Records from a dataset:
****

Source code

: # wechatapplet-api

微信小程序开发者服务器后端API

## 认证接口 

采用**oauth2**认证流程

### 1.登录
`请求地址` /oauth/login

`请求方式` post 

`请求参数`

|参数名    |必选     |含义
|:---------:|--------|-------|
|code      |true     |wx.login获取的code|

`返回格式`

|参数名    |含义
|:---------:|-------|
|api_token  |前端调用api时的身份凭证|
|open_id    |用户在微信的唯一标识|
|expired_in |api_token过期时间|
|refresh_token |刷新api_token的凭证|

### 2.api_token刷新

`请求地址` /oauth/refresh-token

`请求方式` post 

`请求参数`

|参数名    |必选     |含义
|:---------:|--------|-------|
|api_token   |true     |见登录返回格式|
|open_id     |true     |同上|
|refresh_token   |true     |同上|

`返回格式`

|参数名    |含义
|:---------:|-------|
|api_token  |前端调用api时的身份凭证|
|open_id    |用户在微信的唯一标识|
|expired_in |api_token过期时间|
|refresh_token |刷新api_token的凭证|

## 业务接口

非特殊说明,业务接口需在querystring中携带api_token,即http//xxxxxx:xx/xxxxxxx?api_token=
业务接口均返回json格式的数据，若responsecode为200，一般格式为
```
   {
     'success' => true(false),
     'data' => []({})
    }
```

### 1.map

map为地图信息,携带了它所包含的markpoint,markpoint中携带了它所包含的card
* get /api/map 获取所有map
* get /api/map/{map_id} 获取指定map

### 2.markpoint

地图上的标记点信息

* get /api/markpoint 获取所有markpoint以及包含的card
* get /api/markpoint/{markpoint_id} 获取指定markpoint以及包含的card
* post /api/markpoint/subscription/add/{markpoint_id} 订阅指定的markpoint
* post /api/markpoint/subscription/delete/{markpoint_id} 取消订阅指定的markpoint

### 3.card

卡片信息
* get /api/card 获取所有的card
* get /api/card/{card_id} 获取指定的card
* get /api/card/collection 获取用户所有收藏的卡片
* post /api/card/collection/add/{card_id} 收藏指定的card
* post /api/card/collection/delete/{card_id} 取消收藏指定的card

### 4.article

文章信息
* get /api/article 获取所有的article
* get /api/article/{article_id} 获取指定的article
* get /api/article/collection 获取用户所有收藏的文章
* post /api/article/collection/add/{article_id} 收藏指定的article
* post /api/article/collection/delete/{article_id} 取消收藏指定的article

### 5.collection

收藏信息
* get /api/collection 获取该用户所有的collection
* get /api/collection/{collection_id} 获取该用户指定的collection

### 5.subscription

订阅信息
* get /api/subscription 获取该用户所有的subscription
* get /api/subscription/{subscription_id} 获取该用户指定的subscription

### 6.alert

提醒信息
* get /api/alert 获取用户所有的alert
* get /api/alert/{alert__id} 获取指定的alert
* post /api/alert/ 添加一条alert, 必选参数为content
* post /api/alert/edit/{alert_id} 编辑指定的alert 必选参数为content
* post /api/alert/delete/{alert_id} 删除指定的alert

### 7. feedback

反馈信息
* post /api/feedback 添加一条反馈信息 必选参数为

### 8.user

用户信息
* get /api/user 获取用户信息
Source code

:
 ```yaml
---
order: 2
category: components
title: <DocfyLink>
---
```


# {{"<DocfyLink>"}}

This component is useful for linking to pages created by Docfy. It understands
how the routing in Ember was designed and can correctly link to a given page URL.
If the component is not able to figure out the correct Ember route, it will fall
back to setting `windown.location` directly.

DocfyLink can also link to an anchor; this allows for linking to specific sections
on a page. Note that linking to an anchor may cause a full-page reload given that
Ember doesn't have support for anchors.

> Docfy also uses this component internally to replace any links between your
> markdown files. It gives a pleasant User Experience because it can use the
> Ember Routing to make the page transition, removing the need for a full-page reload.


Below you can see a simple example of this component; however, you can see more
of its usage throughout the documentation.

****

▶ ASSIGNMENT:
Each record above should be transcribed exactly.

▶ RESULT BELOW:
Source code

: # wechatapplet-api

微信小程序开发者服务器后端API

## 认证接口 

采用**oauth2**认证流程

### 1.登录
`请求地址` /oauth/login

`请求方式` post 

`请求参数`

|参数名    |必选     |含义
|:---------:|--------|-------|
|code      |true     |wx.login获取的code|

`返回格式`

|参数名    |含义
|:---------:|-------|
|api_token  |前端调用api时的身份凭证|
|open_id    |用户在微信的唯一标识|
|expired_in |api_token过期时间|
|refresh_token |刷新api_token的凭证|

### 2.api_token刷新

`请求地址` /oauth/refresh-token

`请求方式` post 

`请求参数`

|参数名    |必选     |含义
|:---------:|--------|-------|
|api_token   |true     |见登录返回格式|
|open_id     |true     |同上|
|refresh_token   |true     |同上|

`返回格式`

|参数名    |含义
|:---------:|-------|
|api_token  |前端调用api时的身份凭证|
|open_id    |用户在微信的唯一标识|
|expired_in |api_token过期时间|
|refresh_token |刷新api_token的凭证|

## 业务接口

非特殊说明,业务接口需在querystring中携带api_token,即http//xxxxxx:xx/xxxxxxx?api_token=
业务接口均返回json格式的数据，若responsecode为200，一般格式为
```
   {
     'success' => true(false),
     'data' => []({})
    }
```

### 1.map

map为地图信息,携带了它所包含的markpoint,markpoint中携带了它所包含的card
* get /api/map 获取所有map
* get /api/map/{map_id} 获取指定map

### 2.markpoint

地图上的标记点信息

* get /api/markpoint 获取所有markpoint以及包含的card
* get /api/markpoint/{markpoint_id} 获取指定markpoint以及包含的card
* post /api/markpoint/subscription/add/{markpoint_id} 订阅指定的markpoint
* post /api/markpoint/subscription/delete/{markpoint_id} 取消订阅指定的markpoint

### 3.card

卡片信息
* get /api/card 获取所有的card
* get /api/card/{card_id} 获取指定的card
* get /api/card/collection 获取用户所有收藏的卡片
* post /api/card/collection/add/{card_id} 收藏指定的card
* post /api/card/collection/delete/{card_id} 取消收藏指定的card

### 4.article

文章信息
* get /api/article 获取所有的article
* get /api/article/{article_id} 获取指定的article
* get /api/article/collection 获取用户所有收藏的文章
* post /api/article/collection/add/{article_id} 收藏指定的article
* post /api/article/collection/delete/{article_id} 取消收藏指定的article

### 5.collection

收藏信息
* get /api/collection 获取该用户所有的collection
* get /api/collection/{collection_id} 获取该用户指定的collection

### 5.subscription

订阅信息
* get /api/subscription 获取该用户所有的subscription
* get /api/subscription/{subscription_id} 获取该用户指定的subscription

### 6.alert

提醒信息
* get /api/alert 获取用户所有的alert
* get /api/alert/{alert__id} 获取指定的alert
* post /api/alert/ 添加一条alert, 必选参数为content
* post /api/alert/edit/{alert_id} 编辑指定的alert 必选参数为content
* post /api/alert/delete/{alert_id} 删除指定的alert

### 7. feedback

反馈信息
* post /api/feedback 添加一条反馈信息 必选参数为

### 8.user

用户信息
* get /api/user 获取用户信息
Source code

:
 ```yaml
---
order: 2
category: components
title: <DocfyLink>
---
```


# {{"<DocfyLink>"}}

This component is useful for linking to pages created by Docfy. It understands
how the routing in Ember was designed and can correctly link to a given page URL.
If the component is not able to figure out the correct Ember route, it will fall
back to setting `windown.location` directly.

DocfyLink can also link to an anchor; this allows for linking to specific sections
on a page. Note that linking to an anchor may cause a full-page reload given that
Ember doesn't have support for anchors.

> Docfy also uses this component internally to replace any links between your
> markdown files. It gives a pleasant User Experience because it can use the
> Ember Routing to make the page transition, removing the need for a full-page reload.


Below you can see a simple example of this component; however, you can see more
of its usage throughout the documentation.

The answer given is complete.